The Government believes that customers should pay their water charges and that companies are entitled to recover those charges. The Government will consider ideas from Ofwat or the water industry for changes to help achieve this. However, the Government remains committed to the view that no-one should be deprived of water services in their home essential to their life and health because of an inability to pay.

  The proposition this amounts to is as follows:

Your water will not be cut off because you can't afford your bill; however, we think you ought to pay and we will consider together with the regulator and industry ways of making you pay.

  This is the stuff of satire and cannot be expected to encourage the regulator to enter the field of social protection.

7. Difficulties over affordability are not new. In a report Paying for Quality, published a decade ago, the then water regulator examined the affordability of water services to low income consumers amidst anxiety about the cost impact of new obligations contained in EC Directives.

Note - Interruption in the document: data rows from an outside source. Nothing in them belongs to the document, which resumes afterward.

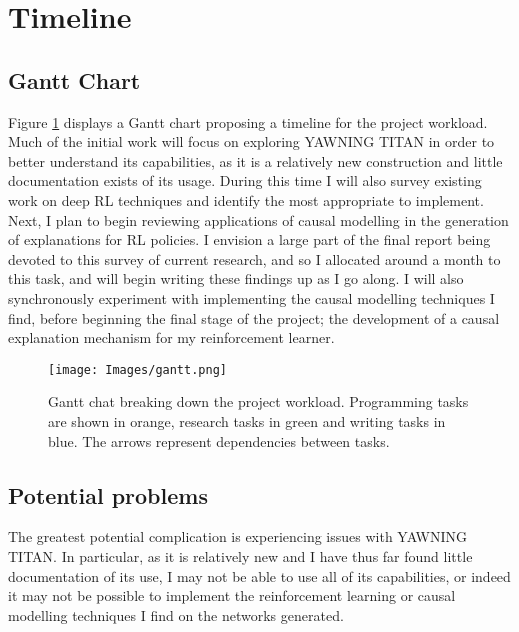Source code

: \documentclass{article}
\begin{document}

\section{Timeline}

\subsection{Gantt Chart}
Figure \ref{fig:gantt} displays a Gantt chart proposing a timeline for the project workload. Much of the initial work will focus on exploring YAWNING TITAN in order to better understand its capabilities, as it is a relatively new construction and little documentation exists of its usage. During this time I will also survey existing work on deep RL techniques and identify the most appropriate to implement. Next, I plan to begin reviewing applications of causal modelling in the generation of explanations for RL policies. I envision a large part of the final report being devoted to this survey of current research, and so I allocated around a month to this task, and will begin writing these findings up as I go along. I will also synchronously experiment with implementing the causal modelling techniques I find, before beginning the final stage of the project; the development of a causal explanation mechanism for my reinforcement learner. 

\begin{figure}[htp]
    \centering
    \texttt{[image: Images/gantt.png]}
    \caption{Gantt chat breaking down the project workload. Programming tasks are shown in orange, research tasks in green and writing tasks in blue. The arrows represent dependencies between tasks.}
    \label{fig:gantt}
\end{figure}



\subsection{Potential problems}

The greatest potential complication is experiencing issues with YAWNING TITAN.  In particular, as it is relatively new and I have thus far found little documentation of its use, I may not be able to use all of its capabilities, or indeed it may not be possible to implement the reinforcement learning or causal modelling techniques I find on the networks generated. 
\end{document}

For householders residing in areas with high water charges the forecasts for income support claimants were for burdens approaching 10% of income for single parents and 14% for pensioners. The surfacing of the long-standing issue of affordability at the present time may be attributable to its emergence as concern about debt following the abolition of disconnection for non-payment.

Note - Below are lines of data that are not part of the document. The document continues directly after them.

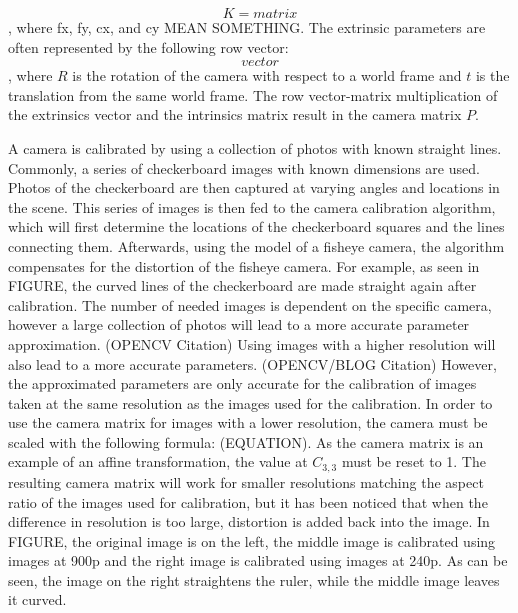 \documentclass[arbeit=studie,oneside,BCOR=12mm]{ArbeitRST}
\begin{document}
$$K = matrix$$, where fx, fy, cx, and cy MEAN SOMETHING. The extrinsic
parameters are often represented by the following row vector:
$$vector$$, where $R$ is the rotation of the camera with respect to a world 
frame and $t$ is the translation from the same world frame. The row 
vector-matrix multiplication of the extrinsics vector and the intrinsics matrix
result in the camera matrix $P$.

A camera is calibrated by using a collection of photos with known straight 
lines. Commonly, a series of checkerboard images with known dimensions are used. 
Photos of the checkerboard are then captured at varying angles and locations in 
the scene. This series of images is then fed to the camera calibration 
algorithm, which will first determine the locations of the checkerboard squares
and the lines connecting them.  Afterwards, using the model of a fisheye camera,
the algorithm 
compensates for the distortion of the fisheye camera. 
For example, as seen in FIGURE, the curved lines of the checkerboard are made 
straight again after calibration. The number of needed images is dependent on 
the specific camera, however a large collection of photos will lead to a more 
accurate parameter approximation. (OPENCV Citation) Using images with a higher 
resolution will also lead to a more accurate parameters. (OPENCV/BLOG Citation)
However, the approximated parameters are only accurate for the calibration of 
images taken at the same resolution as the images used for the calibration. In
order to use the camera matrix for images with a lower resolution, the camera 
must be scaled with the following formula:
(EQUATION). As the camera matrix is an example of an affine transformation, the
value at $C_{3, 3}$ must be reset to 1.
The resulting camera matrix will work for smaller resolutions matching the 
aspect ratio of the images used for calibration, but it has been noticed that 
when the difference in resolution is too large, distortion is added back into 
the image. In FIGURE, the original image is on the left, the middle image is 
calibrated using images at 900p and the right image is calibrated using images 
at 240p. As can be seen, the image on the right straightens the ruler, while 
the middle image leaves it curved.
\end{document}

8. There are basically two approaches to affordability questions. One is to continue the Ofwat declared policy of cost-reflective charging, ". . . a customer's bill should, in general terms, reflect the costs which that customer imposes on the water and sewerage systems . . .", and then devise schemes of income support or tariff adjustment to deal with affordability. The other basic approach is to meet affordability head-on and treat the water industry as better suited to some variant of tax revenue funding. We presently have the relic of the latter approach in the three-quarters of English and Welsh householders who pay by the rateable value link to a now redundant arrangement for local taxation. Elsewhere in the UK, Northern Ireland has for the moment wholly tax-based industry funding; Scotland links charges with householders' council tax valuation. For different reasons in those two countries the arrangements are currently the subject of review and dissatisfaction respectively. With the burden of water charges in England and Wales in relation to income of some consumers already exceeding the average charge in relation to income by a factor of ten or more, the Committee may wish to recommend that Government consider whether it remains desirable—as hitherto since English and Welsh water privatisation—to rely so fully on the cost-reflective approach to funding the industry. The question is undoubtedly complex, but the array of available "levers" to satisfy the requirements of sustainable development is large. One such, which is emerging at the present time, is the Office of the Deputy Prime Minister's review of local government funding. A re-casting of the tax base for local government funding may offer a full or partial answer to a search for a water industry funding arrangement that is affordable for householders, and the Committee may wish to consider whether the ODPM review might usefully include that consideration.

9. Witnesses to the EFRA Select Committee's enquiry into water pricing mused about the possibility of the cost of environmental obligations being met out of general taxation, and the collective nature of the benefits of environmental protection gives this suggestion force. We are aware that the supporters of cost-reflective charging consider full cost recovery desirable. Nevertheless, it is our understanding that Article 9 of the Water Framework Directive (Recovery of costs for water services) is not inflexible, and if it agrees that the limits of cost reflective charging for water have now been reached, relaxation of the full cost recovery principle may be something the Committee would wish to consider.